ポイント2|配信タイミングはイベント期間を最優先で設計する
楽天市場では、月に1〜2回のお買い物マラソン・スーパーSALEなどのイベントが、売上の大部分を占めます。LINE配信もこのリズムに合わせ、「告知配信→当日配信→終了前配信」の3段階で設計するのが基本です。平常時の配信は、ファン化や次回購入の準備期間と位置付け、無理に売上を狙わない設計のほうが効率的です。
ポイント3|ABテストは「指標を分けて」評価する
開封率・クリック率・転換率は、それぞれ別々の要素で決まります。「クリック率が下がった」という事実だけで失敗と判断せず、「開封率は上がっているか」「最終的な売上はどう変化したか」まで含めて総合的に評価することが重要です。1つの指標だけを追うと、本当に良い施策を見逃すリスクがあります。
LINE配信改善でやりがちな失敗パターン
最後に、LINE配信改善に取り組む際に陥りやすい失敗パターンも紹介します。
失敗1|1回の配信結果だけで判断する
LINE配信は、配信日のイベント有無や曜日、時間帯によって結果が大きくブレます。1回の配信結果だけで「この構成は効果がない」と判断せず、最低3〜5回は同条件でテストしてから結論を出しましょう。
失敗2|開封率だけで一喜一憂する
開封率が高くても、購入につながらなければ売上は伸びません。逆に、開封率が低くても、ターゲットを絞ったことで転換率が高ければトータルの売上は伸びるケースもあります。常に「最終的な売上」を判断軸に置くことが大切です。
失敗3|変更点を多くしすぎてテストにならない
配信構成・画像・テキスト・配信時間を一度に変えてしまうと、何が効果的だったかが分かりません。ABテストを行う際は、「変える要素は1つだけ」というルールを徹底することが、改善のスピードを上げるコツです。

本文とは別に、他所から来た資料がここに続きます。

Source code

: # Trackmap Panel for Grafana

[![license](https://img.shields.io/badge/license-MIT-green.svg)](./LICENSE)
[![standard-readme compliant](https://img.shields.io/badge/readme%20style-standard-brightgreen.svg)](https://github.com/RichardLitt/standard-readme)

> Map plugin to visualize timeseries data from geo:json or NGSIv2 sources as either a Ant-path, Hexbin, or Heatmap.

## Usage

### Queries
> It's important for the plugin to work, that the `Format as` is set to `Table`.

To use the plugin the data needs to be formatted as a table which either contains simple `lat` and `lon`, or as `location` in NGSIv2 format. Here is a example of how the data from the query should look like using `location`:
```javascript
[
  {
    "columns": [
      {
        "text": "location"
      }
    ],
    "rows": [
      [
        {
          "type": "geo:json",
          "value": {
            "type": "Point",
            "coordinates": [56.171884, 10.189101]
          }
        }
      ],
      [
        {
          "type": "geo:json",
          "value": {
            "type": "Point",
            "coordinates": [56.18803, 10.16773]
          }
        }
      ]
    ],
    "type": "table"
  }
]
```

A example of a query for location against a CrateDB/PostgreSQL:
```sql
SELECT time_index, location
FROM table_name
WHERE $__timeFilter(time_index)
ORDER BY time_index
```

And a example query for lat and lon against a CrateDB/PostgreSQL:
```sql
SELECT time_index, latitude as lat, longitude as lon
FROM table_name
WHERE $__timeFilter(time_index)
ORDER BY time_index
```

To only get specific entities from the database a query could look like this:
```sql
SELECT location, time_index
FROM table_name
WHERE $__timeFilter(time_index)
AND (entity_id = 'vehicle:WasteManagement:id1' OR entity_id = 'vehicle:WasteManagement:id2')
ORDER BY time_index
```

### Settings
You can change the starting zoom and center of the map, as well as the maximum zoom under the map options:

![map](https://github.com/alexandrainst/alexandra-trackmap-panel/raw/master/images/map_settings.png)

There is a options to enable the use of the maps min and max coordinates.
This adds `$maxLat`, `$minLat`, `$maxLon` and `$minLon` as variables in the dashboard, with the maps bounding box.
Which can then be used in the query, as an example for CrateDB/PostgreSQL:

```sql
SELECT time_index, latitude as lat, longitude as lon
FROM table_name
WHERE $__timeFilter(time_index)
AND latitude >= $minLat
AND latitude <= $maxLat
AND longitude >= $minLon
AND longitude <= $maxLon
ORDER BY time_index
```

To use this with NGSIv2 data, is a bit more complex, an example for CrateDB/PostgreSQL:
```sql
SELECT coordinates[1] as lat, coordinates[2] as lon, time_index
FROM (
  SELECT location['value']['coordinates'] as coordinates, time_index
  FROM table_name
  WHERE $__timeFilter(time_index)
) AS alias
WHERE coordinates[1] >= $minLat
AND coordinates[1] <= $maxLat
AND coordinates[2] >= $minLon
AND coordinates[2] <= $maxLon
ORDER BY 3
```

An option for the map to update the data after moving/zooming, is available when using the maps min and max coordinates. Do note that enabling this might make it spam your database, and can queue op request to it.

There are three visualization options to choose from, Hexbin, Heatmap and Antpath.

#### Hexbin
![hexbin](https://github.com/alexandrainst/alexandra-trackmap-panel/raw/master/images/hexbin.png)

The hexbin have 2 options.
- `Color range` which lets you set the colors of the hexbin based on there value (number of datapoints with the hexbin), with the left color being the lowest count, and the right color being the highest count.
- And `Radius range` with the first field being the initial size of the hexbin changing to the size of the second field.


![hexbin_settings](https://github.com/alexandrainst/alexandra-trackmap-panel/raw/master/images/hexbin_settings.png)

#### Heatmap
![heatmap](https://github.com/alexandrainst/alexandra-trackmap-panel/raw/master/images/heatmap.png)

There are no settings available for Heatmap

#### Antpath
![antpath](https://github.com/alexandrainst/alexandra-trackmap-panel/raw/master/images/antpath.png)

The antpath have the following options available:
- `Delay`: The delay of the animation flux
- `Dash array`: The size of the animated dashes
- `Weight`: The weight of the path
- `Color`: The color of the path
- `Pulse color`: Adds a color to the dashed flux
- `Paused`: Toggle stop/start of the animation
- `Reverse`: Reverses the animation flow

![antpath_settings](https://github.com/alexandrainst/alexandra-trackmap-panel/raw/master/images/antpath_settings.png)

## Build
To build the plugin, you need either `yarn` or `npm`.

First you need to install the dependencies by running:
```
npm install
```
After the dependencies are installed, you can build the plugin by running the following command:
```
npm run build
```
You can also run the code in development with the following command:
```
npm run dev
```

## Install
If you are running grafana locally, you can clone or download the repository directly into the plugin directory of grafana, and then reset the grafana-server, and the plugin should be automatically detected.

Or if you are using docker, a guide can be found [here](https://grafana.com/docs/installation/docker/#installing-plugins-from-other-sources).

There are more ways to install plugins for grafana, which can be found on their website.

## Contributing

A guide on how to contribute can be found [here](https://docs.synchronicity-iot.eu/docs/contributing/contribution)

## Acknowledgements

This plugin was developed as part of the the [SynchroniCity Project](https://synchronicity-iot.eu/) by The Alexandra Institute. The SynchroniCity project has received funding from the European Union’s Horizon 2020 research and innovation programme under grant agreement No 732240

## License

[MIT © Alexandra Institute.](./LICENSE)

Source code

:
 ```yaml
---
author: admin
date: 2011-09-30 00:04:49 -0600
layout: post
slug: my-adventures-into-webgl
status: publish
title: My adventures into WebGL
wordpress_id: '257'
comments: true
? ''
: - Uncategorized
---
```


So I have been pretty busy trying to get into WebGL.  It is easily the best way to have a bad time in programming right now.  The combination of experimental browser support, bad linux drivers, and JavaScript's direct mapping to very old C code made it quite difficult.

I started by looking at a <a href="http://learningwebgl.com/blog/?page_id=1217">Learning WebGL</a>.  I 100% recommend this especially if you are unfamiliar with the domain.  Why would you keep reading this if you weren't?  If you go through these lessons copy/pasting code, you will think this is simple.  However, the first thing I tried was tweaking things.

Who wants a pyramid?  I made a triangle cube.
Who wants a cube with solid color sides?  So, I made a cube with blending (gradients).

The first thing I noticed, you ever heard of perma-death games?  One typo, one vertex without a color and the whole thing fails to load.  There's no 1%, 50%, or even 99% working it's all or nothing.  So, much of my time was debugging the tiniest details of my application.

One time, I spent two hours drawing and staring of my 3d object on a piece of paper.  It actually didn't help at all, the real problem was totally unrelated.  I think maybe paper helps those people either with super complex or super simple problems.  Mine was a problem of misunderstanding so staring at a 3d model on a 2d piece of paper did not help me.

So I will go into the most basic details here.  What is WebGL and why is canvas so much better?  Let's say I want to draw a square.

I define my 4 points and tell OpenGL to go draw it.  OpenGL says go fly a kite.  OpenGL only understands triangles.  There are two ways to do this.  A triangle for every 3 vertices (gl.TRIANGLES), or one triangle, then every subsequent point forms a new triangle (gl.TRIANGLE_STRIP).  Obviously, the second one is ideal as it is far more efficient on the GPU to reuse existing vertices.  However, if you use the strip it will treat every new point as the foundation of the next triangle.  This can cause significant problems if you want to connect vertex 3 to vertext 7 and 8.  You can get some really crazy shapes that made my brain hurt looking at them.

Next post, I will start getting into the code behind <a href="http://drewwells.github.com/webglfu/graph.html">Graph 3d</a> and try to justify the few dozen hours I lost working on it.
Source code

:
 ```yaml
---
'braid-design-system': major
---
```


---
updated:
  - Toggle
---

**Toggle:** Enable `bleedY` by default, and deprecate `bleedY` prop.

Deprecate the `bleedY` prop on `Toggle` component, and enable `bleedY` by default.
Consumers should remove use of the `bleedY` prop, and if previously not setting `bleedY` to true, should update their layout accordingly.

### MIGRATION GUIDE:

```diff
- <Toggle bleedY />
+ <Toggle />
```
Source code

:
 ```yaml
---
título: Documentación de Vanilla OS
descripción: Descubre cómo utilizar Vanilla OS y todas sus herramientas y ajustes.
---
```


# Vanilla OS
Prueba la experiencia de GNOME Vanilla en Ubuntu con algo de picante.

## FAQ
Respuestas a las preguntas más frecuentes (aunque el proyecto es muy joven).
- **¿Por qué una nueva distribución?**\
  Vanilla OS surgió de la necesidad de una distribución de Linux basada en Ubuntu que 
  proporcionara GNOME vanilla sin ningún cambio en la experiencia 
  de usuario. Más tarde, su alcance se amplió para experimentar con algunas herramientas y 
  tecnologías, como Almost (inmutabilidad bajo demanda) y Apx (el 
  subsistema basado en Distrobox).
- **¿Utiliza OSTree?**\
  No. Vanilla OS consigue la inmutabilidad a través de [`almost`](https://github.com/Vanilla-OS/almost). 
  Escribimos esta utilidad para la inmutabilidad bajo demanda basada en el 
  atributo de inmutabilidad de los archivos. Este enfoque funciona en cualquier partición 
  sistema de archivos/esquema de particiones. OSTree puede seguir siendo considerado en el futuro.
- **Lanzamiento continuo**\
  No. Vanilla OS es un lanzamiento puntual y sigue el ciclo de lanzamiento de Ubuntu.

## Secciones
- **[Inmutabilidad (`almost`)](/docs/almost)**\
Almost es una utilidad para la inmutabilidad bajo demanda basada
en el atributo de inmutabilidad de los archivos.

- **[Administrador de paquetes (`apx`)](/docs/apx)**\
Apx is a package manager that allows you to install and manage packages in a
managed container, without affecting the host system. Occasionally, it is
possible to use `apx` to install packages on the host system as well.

まとめ|楽天市場のLINE配信は「構成」次第で大きく変わる
今回ご紹介した事例のポイントを、改めて整理します。
- LINE配信の成果は、配信内容よりも「構成(どう見せるか)」が左右する
- プロダクト訴求型からイメージ訴求型へ変更したことで、開封率は約2.3倍、売上は約2.6倍に向上
- 商品特徴を詳しく書くより、絞った訴求のほうがクリック率は高い傾向
- 転換率は配信タイミング(マラソン期間か否か)の影響が極めて大きい
- 改善はABテストで段階的に進め、複数指標を総合的に評価することが重要
LINE配信は、店舗とお客様を直接つなぐ重要なチャネルです。一度配信構成のフォーマットができてしまうと変えづらいものですが、思い切って構成を見直すことで、成果が大きく変わる可能性があります。
ぜひ、自社の配信内容を「構成」の視点から見直してみてください。